→ **The task**
Give back the whole listing word for word and skip each picture.

→ **Entries shown**
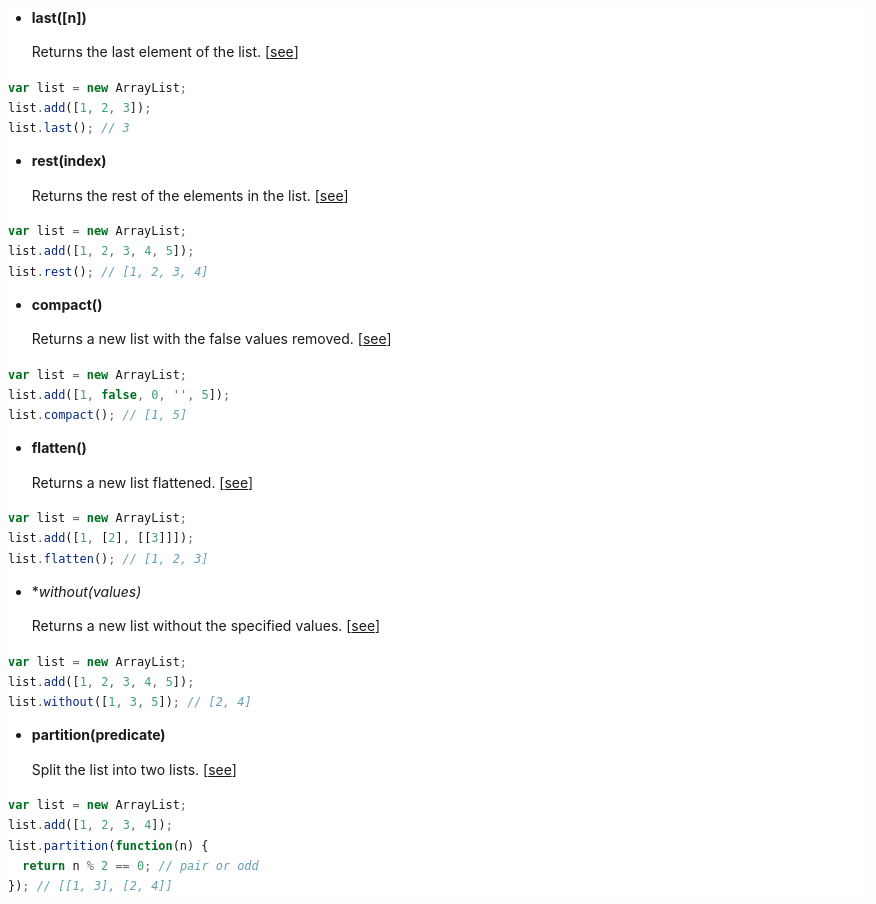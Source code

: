 * **last([n])**

    Returns the last element of the list. [[see](http://underscorejs.org/#last)]

```js
var list = new ArrayList;
list.add([1, 2, 3]);
list.last(); // 3
```

* **rest(index)**

    Returns the rest of the elements in the list. [[see](http://underscorejs.org/#rest)]

```js
var list = new ArrayList;
list.add([1, 2, 3, 4, 5]);
list.rest(); // [1, 2, 3, 4]
```

* **compact()**

    Returns a new list with the false values removed. [[see](http://underscorejs.org/#compact)]

```js
var list = new ArrayList;
list.add([1, false, 0, '', 5]);
list.compact(); // [1, 5]
```

* **flatten()**

    Returns a new list flattened. [[see](http://underscorejs.org/#flatten)]

```js
var list = new ArrayList;
list.add([1, [2], [[3]]]);
list.flatten(); // [1, 2, 3]
```

* **without(*values)**

    Returns a new list without the specified values. [[see](http://underscorejs.org/#without)]

```js
var list = new ArrayList;
list.add([1, 2, 3, 4, 5]);
list.without([1, 3, 5]); // [2, 4]
```

* **partition(predicate)**

    Split the list into two lists. [[see](http://underscorejs.org/#partition)]

```js
var list = new ArrayList;
list.add([1, 2, 3, 4]);
list.partition(function(n) {
  return n % 2 == 0; // pair or odd
}); // [[1, 3], [2, 4]]
```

→ **Reply**
Source code

: * **last([n])**

    Returns the last element of the list. [[see](http://underscorejs.org/#last)]

```js
var list = new ArrayList;
list.add([1, 2, 3]);
list.last(); // 3
```

* **rest(index)**

    Returns the rest of the elements in the list. [[see](http://underscorejs.org/#rest)]

```js
var list = new ArrayList;
list.add([1, 2, 3, 4, 5]);
list.rest(); // [1, 2, 3, 4]
```

* **compact()**

    Returns a new list with the false values removed. [[see](http://underscorejs.org/#compact)]

```js
var list = new ArrayList;
list.add([1, false, 0, '', 5]);
list.compact(); // [1, 5]
```

* **flatten()**

    Returns a new list flattened. [[see](http://underscorejs.org/#flatten)]

```js
var list = new ArrayList;
list.add([1, [2], [[3]]]);
list.flatten(); // [1, 2, 3]
```

* **without(*values)**

    Returns a new list without the specified values. [[see](http://underscorejs.org/#without)]

```js
var list = new ArrayList;
list.add([1, 2, 3, 4, 5]);
list.without([1, 3, 5]); // [2, 4]
```

* **partition(predicate)**

    Split the list into two lists. [[see](http://underscorejs.org/#partition)]

```js
var list = new ArrayList;
list.add([1, 2, 3, 4]);
list.partition(function(n) {
  return n % 2 == 0; // pair or odd
}); // [[1, 3], [2, 4]]
```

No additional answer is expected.